Transcribe the data exactly, omitting whatever pictures it holds.

Rendered images with source text:

+===+

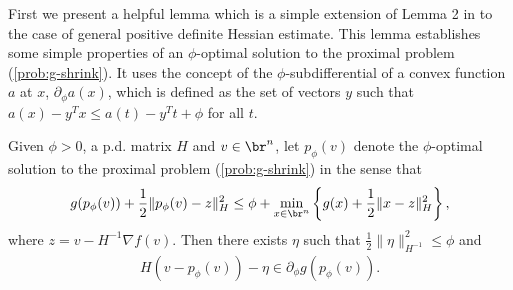 \documentclass[11pt]{article}
\numberwithin{equation}{section}
\begin{document}
First we present a helpful lemma which is a simple extension of Lemma 2 in \cite{Schmidtetal} to the case of general positive definite Hessian estimate. This lemma establishes some simple properties of an $\phi$-optimal solution to the proximal problem (\ref{prob:g-shrink}).  It uses the concept of the $\phi$-subdifferential of a convex function $a$ at $x$, 
$\partial_{\phi} a(x)$, which is defined as the set of vectors $y$ such that $a(x) - y^Tx \leq a(t) - y^Tt + \phi$ for all $t$. 
\begin{lemma}
    \label{lem:inexact_1st_opt_cond}
    Given $\phi >0$, a p.d. matrix $H$ and $v\in \br^n$, let $p_{\phi}(v)$ denote the $\phi$-optimal solution to the proximal problem (\ref{prob:g-shrink}) in the sense that
    \begin{align}
        \label{equ:eps_minimizer}
        g(p_{\phi}(v))+\frac{1}{2}\|p_{\phi}(v)-z\|_H^2 \leq \phi +
        \min_{x\in\br^n}\left\{g(x)+\frac{1}{2}\|x-z\|_H^2 \right\},
    \end{align}
    where $z = v - H^{-1} \nabla f(v)$. Then there exists $\eta$ such that $\frac{1}{2} \| \eta \|^2_{H^{-1}} \leq \phi$ and
    \begin{align}
        \label{equ:inexact_solvQ_lem}
        H(v-p_{\phi}(v))  - \eta \in \partial_{\phi}g(p_{\phi}(v)).
    \end{align}
\end{lemma}
\end{document}
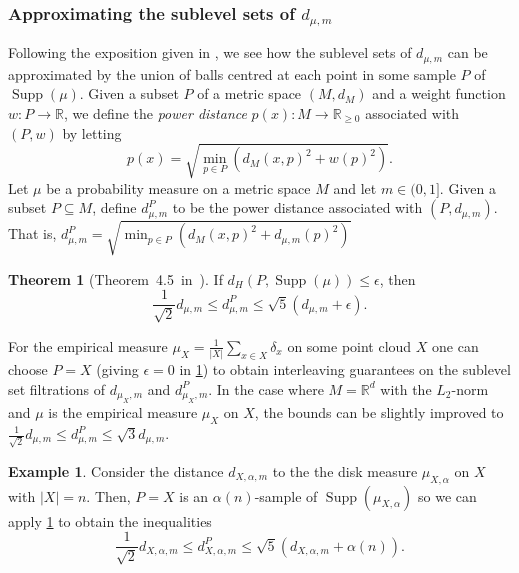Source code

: \documentclass[10pt,a4paper]{article}
\theoremstyle{definition}
\newtheorem{thm}{Theorem}[section]
\newtheorem{ex}{Example}[thm]
\newcommand{\R}{\mathbb{R}}
\begin{document}
	\subsubsection{Approximating the sublevel sets of $d_{\mu,m}$}
 	Following the exposition given in \autocite{Buchet2013}, we see how the sublevel sets of $d_{\mu,m}$ can be approximated by the union of balls centred at each point in some sample $P$ of $\operatorname{Supp}(\mu)$. Given a subset $P$ of a metric space $(M, d_M)$ and a weight function $w\colon P\to\R$, we define the \textit{power distance} $p(x)\colon M\to\R_{\geq0}$ associated with $(P,w)$ by letting
 	$$
 	p(x)=\sqrt{\min_{p\in P}\left(d_M(x,p)^2+w(p)^2\right)}.
 	$$
 	Let $\mu$ be a probability measure on a metric space $M$ and let $m\in(0,1]$. Given a subset $P\subseteq M$, define $d_{\mu,m}^P$ to be the power distance associated with $(P,d_{\mu,m})$. That is, $d_{\mu,m}^P=\sqrt{\min_{p\in P}\left(d_M(x,p)^2+d_{\mu,m}(p)^2\right)}$
 	\begin{thm}[Theorem~4.5~in~\autocite{Buchet2013}]
 		\label{thm_power_distance_dtm_inequality}
 		If $d_H(P,\operatorname{Supp}(\mu))\leq\epsilon$, then $$\frac{1}{\sqrt{2}}d_{\mu,m}\leq d_{\mu,m}^P \leq \sqrt{5}(d_{\mu,m}+\epsilon).$$
 	\end{thm}
 	For the empirical measure $\mu_X = \frac{1}{|X|}\sum_{x\in X}\delta_x$ on some point cloud $X$ one can choose $P=X$ (giving $\epsilon=0$ in \cref{thm_power_distance_dtm_inequality}) to obtain interleaving guarantees on the sublevel set filtrations of $d_{\mu_X,m}$ and $d_{\mu_X,m}^P$. In the case where $M=\R^d$ with the $L_2$-norm and $\mu$ is the empirical measure $\mu_X$ on $X$, the bounds can be slightly improved to $\frac{1}{\sqrt{2}}d_{\mu,m}\leq d_{\mu,m}^P \leq \sqrt{3}d_{\mu,m}$.

	\begin{ex}
		Consider the distance $d_{X,\alpha, m}$ to the the disk measure $\mu_{X,\alpha}$ on $X$ with $|X|=n$. Then, $P=X$ is an $\alpha(n)$-sample of $\operatorname{Supp}(\mu_{X,\alpha})$ so we can apply \cref{thm_power_distance_dtm_inequality} to obtain the inequalities
		$$
		\frac{1}{\sqrt{2}}d_{X,\alpha, m}\leq d_{X,\alpha, m}^P \leq \sqrt{5}(d_{X,\alpha, m}+\alpha(n)).
		$$
	\end{ex}



	\printbibliography
	
\end{document}
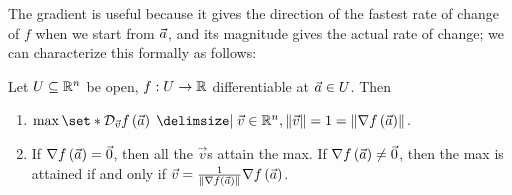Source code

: \documentclass[main.tex]{subfiles}
\begin{document}
The gradient is useful because it gives the direction of the fastest rate of change of $f$ when we start from $\vec{a}$, and its magnitude gives the actual rate of change; we can characterize this formally as follows:

\begin{lemma}
    Let $U\subseteq \mathbb R^n$ be open, $f : U \to \mathbb R$ differentiable at $\vec{a}\in U$. Then
    \begin{enumerate}
        \item $\max\set*{\mathcal{D}_{\vec{v}} f \parens{\va} \mid \vec{v}\in \RR^n, \norm{\vec{v}} = 1} = \norm{\nabla f\parens{\va}}$.
        \item If $\nabla f\left( \vec{a} \right) = \vec{0}$, then all the $\vec{v}$s attain the max. If $\nabla f\left( \vec{a} \right) \neq \vec{0}$, then the max is attained if and only if $\vec{v} = \frac{1}{\left\lVert \nabla f\left( \vec{a} \right) \right\rVert}\nabla f\left( \vec{a} \right)$.
    \end{enumerate}
\end{lemma}
\end{document}
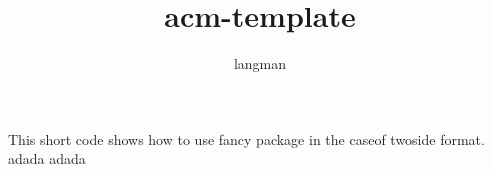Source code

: \documentclass[a4paper,11pt]{article}
\author{langman}
\title{acm-template}
\begin{document}
This short code shows how to use fancy package in the caseof
twoside format.
\newpage
adada
\newpage
adada
\end{document}
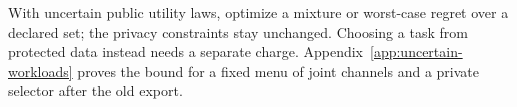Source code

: With uncertain public utility laws, optimize a mixture or worst-case
regret over a declared set; the privacy constraints stay unchanged.
Choosing a task from protected data instead needs a separate charge.
Appendix~\ref{app:uncertain-workloads} proves the bound for a fixed menu
of joint channels and a private selector after the old export.

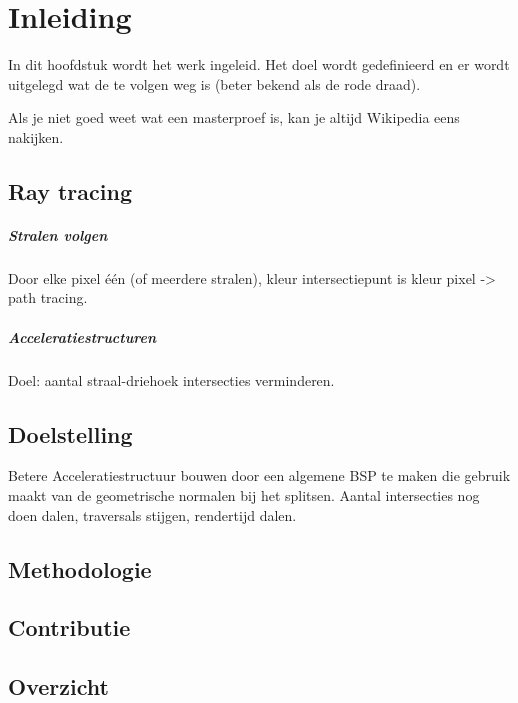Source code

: \chapter{Inleiding}
\label{hoofdstuk:inleiding}
In dit hoofdstuk wordt het werk ingeleid. Het doel wordt gedefinieerd en er
wordt uitgelegd wat de te volgen weg is (beter bekend als de rode draad).

Als je niet goed weet wat een masterproef is, kan je altijd
Wikipedia eens nakijken.

\section{Ray tracing}
    \paragraph{Stralen volgen}
    Door elke pixel één (of meerdere stralen), kleur intersectiepunt is kleur pixel -> path tracing.
    \paragraph{Acceleratiestructuren}
    Doel: aantal straal-driehoek intersecties verminderen.
\section{Doelstelling}
Betere Acceleratiestructuur bouwen door een algemene BSP te maken die gebruik maakt van de geometrische normalen bij het splitsen. 
Aantal intersecties nog doen dalen, traversals stijgen, rendertijd dalen.
\section{Methodologie}
\section{Contributie}
\section{Overzicht}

+===+

### Task result
 \documentclass[11pt]{article}
\numberwithin{equation}{section}
\begin{document}
First we present a helpful lemma which is a simple extension of Lemma 2 in \cite{Schmidtetal} to the case of general positive definite Hessian estimate. This lemma establishes some simple properties of an $\phi$-optimal solution to the proximal problem (\ref{prob:g-shrink}).  It uses the concept of the $\phi$-subdifferential of a convex function $a$ at $x$, 
$\partial_{\phi} a(x)$, which is defined as the set of vectors $y$ such that $a(x) - y^Tx \leq a(t) - y^Tt + \phi$ for all $t$. 
\begin{lemma}
    \label{lem:inexact_1st_opt_cond}
    Given $\phi >0$, a p.d. matrix $H$ and $v\in \br^n$, let $p_{\phi}(v)$ denote the $\phi$-optimal solution to the proximal problem (\ref{prob:g-shrink}) in the sense that
    \begin{align}
        \label{equ:eps_minimizer}
        g(p_{\phi}(v))+\frac{1}{2}\|p_{\phi}(v)-z\|_H^2 \leq \phi +
        \min_{x\in\br^n}\left\{g(x)+\frac{1}{2}\|x-z\|_H^2 \right\},
    \end{align}
    where $z = v - H^{-1} \nabla f(v)$. Then there exists $\eta$ such that $\frac{1}{2} \| \eta \|^2_{H^{-1}} \leq \phi$ and
    \begin{align}
        \label{equ:inexact_solvQ_lem}
        H(v-p_{\phi}(v))  - \eta \in \partial_{\phi}g(p_{\phi}(v)).
    \end{align}
\end{lemma}
\end{document}
Source code

: \documentclass[10pt,a4paper]{article}
\theoremstyle{definition}
\newtheorem{thm}{Theorem}[section]
\newtheorem{ex}{Example}[thm]
\newcommand{\R}{\mathbb{R}}
\begin{document}
	\subsubsection{Approximating the sublevel sets of $d_{\mu,m}$}
 	Following the exposition given in \autocite{Buchet2013}, we see how the sublevel sets of $d_{\mu,m}$ can be approximated by the union of balls centred at each point in some sample $P$ of $\operatorname{Supp}(\mu)$. Given a subset $P$ of a metric space $(M, d_M)$ and a weight function $w\colon P\to\R$, we define the \textit{power distance} $p(x)\colon M\to\R_{\geq0}$ associated with $(P,w)$ by letting
 	$$
 	p(x)=\sqrt{\min_{p\in P}\left(d_M(x,p)^2+w(p)^2\right)}.
 	$$
 	Let $\mu$ be a probability measure on a metric space $M$ and let $m\in(0,1]$. Given a subset $P\subseteq M$, define $d_{\mu,m}^P$ to be the power distance associated with $(P,d_{\mu,m})$. That is, $d_{\mu,m}^P=\sqrt{\min_{p\in P}\left(d_M(x,p)^2+d_{\mu,m}(p)^2\right)}$
 	\begin{thm}[Theorem~4.5~in~\autocite{Buchet2013}]
 		\label{thm_power_distance_dtm_inequality}
 		If $d_H(P,\operatorname{Supp}(\mu))\leq\epsilon$, then $$\frac{1}{\sqrt{2}}d_{\mu,m}\leq d_{\mu,m}^P \leq \sqrt{5}(d_{\mu,m}+\epsilon).$$
 	\end{thm}
 	For the empirical measure $\mu_X = \frac{1}{|X|}\sum_{x\in X}\delta_x$ on some point cloud $X$ one can choose $P=X$ (giving $\epsilon=0$ in \cref{thm_power_distance_dtm_inequality}) to obtain interleaving guarantees on the sublevel set filtrations of $d_{\mu_X,m}$ and $d_{\mu_X,m}^P$. In the case where $M=\R^d$ with the $L_2$-norm and $\mu$ is the empirical measure $\mu_X$ on $X$, the bounds can be slightly improved to $\frac{1}{\sqrt{2}}d_{\mu,m}\leq d_{\mu,m}^P \leq \sqrt{3}d_{\mu,m}$.

	\begin{ex}
		Consider the distance $d_{X,\alpha, m}$ to the the disk measure $\mu_{X,\alpha}$ on $X$ with $|X|=n$. Then, $P=X$ is an $\alpha(n)$-sample of $\operatorname{Supp}(\mu_{X,\alpha})$ so we can apply \cref{thm_power_distance_dtm_inequality} to obtain the inequalities
		$$
		\frac{1}{\sqrt{2}}d_{X,\alpha, m}\leq d_{X,\alpha, m}^P \leq \sqrt{5}(d_{X,\alpha, m}+\alpha(n)).
		$$
	\end{ex}



	\printbibliography
	
\end{document}
Source code

: \documentclass[main.tex]{subfiles}
\begin{document}
The gradient is useful because it gives the direction of the fastest rate of change of $f$ when we start from $\vec{a}$, and its magnitude gives the actual rate of change; we can characterize this formally as follows:

\begin{lemma}
    Let $U\subseteq \mathbb R^n$ be open, $f : U \to \mathbb R$ differentiable at $\vec{a}\in U$. Then
    \begin{enumerate}
        \item $\max\set*{\mathcal{D}_{\vec{v}} f \parens{\va} \mid \vec{v}\in \RR^n, \norm{\vec{v}} = 1} = \norm{\nabla f\parens{\va}}$.
        \item If $\nabla f\left( \vec{a} \right) = \vec{0}$, then all the $\vec{v}$s attain the max. If $\nabla f\left( \vec{a} \right) \neq \vec{0}$, then the max is attained if and only if $\vec{v} = \frac{1}{\left\lVert \nabla f\left( \vec{a} \right) \right\rVert}\nabla f\left( \vec{a} \right)$.
    \end{enumerate}
\end{lemma}
\end{document}
Source code

: \documentclass[a4paper,11pt]{article}
\author{langman}
\title{acm-template}
\begin{document}
This short code shows how to use fancy package in the caseof
twoside format.
\newpage
adada
\newpage
adada
\end{document}
Source code

: With uncertain public utility laws, optimize a mixture or worst-case
regret over a declared set; the privacy constraints stay unchanged.
Choosing a task from protected data instead needs a separate charge.
Appendix~\ref{app:uncertain-workloads} proves the bound for a fixed menu
of joint channels and a private selector after the old export.

Source code

: \chapter{Inleiding}
\label{hoofdstuk:inleiding}
In dit hoofdstuk wordt het werk ingeleid. Het doel wordt gedefinieerd en er
wordt uitgelegd wat de te volgen weg is (beter bekend als de rode draad).

Als je niet goed weet wat een masterproef is, kan je altijd
Wikipedia eens nakijken.

\section{Ray tracing}
    \paragraph{Stralen volgen}
    Door elke pixel één (of meerdere stralen), kleur intersectiepunt is kleur pixel -> path tracing.
    \paragraph{Acceleratiestructuren}
    Doel: aantal straal-driehoek intersecties verminderen.
\section{Doelstelling}
Betere Acceleratiestructuur bouwen door een algemene BSP te maken die gebruik maakt van de geometrische normalen bij het splitsen. 
Aantal intersecties nog doen dalen, traversals stijgen, rendertijd dalen.
\section{Methodologie}
\section{Contributie}
\section{Overzicht}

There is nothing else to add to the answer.